Data scientists usually have to check if data is normally distributed. An example is the normality check on the residuals of linear regression in order to correctly use the F-test. One way to do that is through the Shapiro-Wilk test, which is a hypothesis test applied to a sample with a null hypothesis that the sample stems from a normal distribution.
Shapiro-Wilk Test Explained
Shapiro-Wilk test is a hypothesis test that evaluates whether a data set is normally distributed. It evaluates data from a sample with the null hypothesis that the data set is normally distributed. A large p-value indicates the data set is normally distributed, a low p-value indicates that it isn’t normally distributed.
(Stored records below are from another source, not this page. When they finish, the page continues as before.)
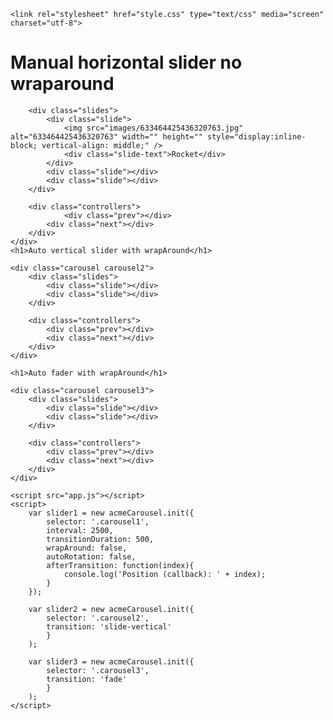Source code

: <!DOCTYPE html>   
<!--[if lt IE 7 ]> <html lang="en" class="no-js ie6"> <![endif]-->
<!--[if IE 7 ]>    <html lang="en" class="no-js ie7"> <![endif]-->
<!--[if IE 8 ]>    <html lang="en" class="no-js ie8"> <![endif]-->
<!--[if IE 9 ]>    <html lang="en" class="no-js ie9"> <![endif]-->
<!--[if (gt IE 9)|!(IE)]><!--> <html lang="en" class="no-js"> <!--<![endif]-->
<head>
	<meta charset="utf-8">
	<meta http-equiv="X-UA-Compatible" content="IE=edge,chrome=1">
	<title></title>
	<meta name="viewport" content="width=device-width, initial-scale=1.0">
	
	<link rel="stylesheet" href="style.css" type="text/css" media="screen" charset="utf-8">
</head>
<body>
<h1>Manual horizontal slider no wraparound</h1>
	<div class="carousel carousel1">
		
		<div class="slides">
			<div class="slide">
				<img src="images/633464425436320763.jpg" alt="633464425436320763" width="" height="" style="display:inline-block; vertical-align: middle;" />
				<div class="slide-text">Rocket</div>
			</div>
			<div class="slide"></div>
			<div class="slide"></div>
		</div>
		
		<div class="controllers">
				<div class="prev"></div>
			<div class="next"></div>
		</div>
	</div>
	<h1>Auto vertical slider with wrapAround</h1>
	
	<div class="carousel carousel2">
		<div class="slides">
			<div class="slide"></div>
			<div class="slide"></div>
		</div>
			
		<div class="controllers">
			<div class="prev"></div>
			<div class="next"></div>
		</div>
	</div>
	
	<h1>Auto fader with wrapAround</h1>
	
	<div class="carousel carousel3">
		<div class="slides">
			<div class="slide"></div>
			<div class="slide"></div>
		</div>
			
		<div class="controllers">
			<div class="prev"></div>
			<div class="next"></div>
		</div>
	</div>
	
	<script src="app.js"></script>
	<script>
		var slider1 = new acmeCarousel.init({
			selector: '.carousel1',
			interval: 2500,
			transitionDuration: 500,
			wrapAround: false,
			autoRotation: false,
			afterTransition: function(index){
				console.log('Position (callback): ' + index);
			}
		});
		
		var slider2 = new acmeCarousel.init({
			selector: '.carousel2',
			transition: 'slide-vertical'
			}	
		);
		
		var slider3 = new acmeCarousel.init({
			selector: '.carousel3',
			transition: 'fade'
			}	
		);
	</script>
	
	
</body>
</html>
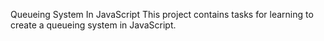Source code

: Queueing System In JavaScript
This project contains tasks for learning to create a queueing system in JavaScript.
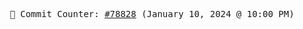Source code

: <p align="center">
    <samp>
        📮 Commit Counter: <a href="https://github.com/Javascript-void0/Javascript-void0/commits/main">#78828</a> (January 10, 2024 @ 10:00 PM)
    </samp>
</p>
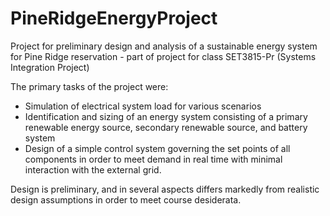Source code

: # PineRidgeEnergyProject
Project for preliminary design and analysis of a sustainable energy system for Pine Ridge reservation - part of project for class SET3815-Pr (Systems Integration Project)

The primary tasks of the project were:
- Simulation of electrical system load for various scenarios
- Identification  and sizing of an energy system consisting of a primary renewable energy source, secondary renewable source, and battery system
- Design of a simple control system governing the set points of all components in order to meet demand in real time with minimal interaction with the external grid.

Design is preliminary, and in several aspects differs markedly from realistic design assumptions in order to meet course desiderata.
Let’s see how we can check the normality of a data set.
What Is Normality?
Normality means that a particular sample has been generated from a Gaussian distribution. It doesn’t necessarily have to be a standardized normal distribution, with a zero mean and a variance equal to one.
There are several situations in which data scientists may need normally distributed data:
- To compare the residuals of linear regression in the training test with the residuals in the test set using an F-test.
- To compare the mean value of a variable across different groups using a one-way analysis of variance (ANOVA) test or a student’s t-test.
- To assess the linear correlation between two variables using a proper test on their Pearson’s correlation coefficient.
- To assess if the likelihood of a feature against a target in a Naive Bayes model allows us to use a Gaussian Naive Bayes classification model.
These are all different examples that may occur frequently in a data scientist’s everyday job.
Unfortunately, data is not always normally distributed. Although, we can apply some particular transformation to make a distribution more symmetrical, like in power transformation.
A good way to assess the normality of a data set would be to use a Q-Q plot, which gives us a graphical visualization of normality. But we often need a quantitative result to check and a chart couldn’t be enough. That’s why we can use a hypothesis test to assess the normality of a sample.
What Is the Shapiro-Wilk Test?
The Shapiro-Wilk test is a hypothesis test that is applied to a sample with a null hypothesis that the sample has been generated from a normal distribution. If the p-value is low, we can reject such a null hypothesis and say that the sample has not been generated from a normal distribution.
It’s an easy-to-use statistical tool that can help us find an answer to the normality check we need, but it has one flaw: It doesn’t work well with large data sets. The maximum allowed size for a data set depends on the implementation, but in Python, we see that a sample size larger than 5,000 will give us an approximate calculation for the p-value.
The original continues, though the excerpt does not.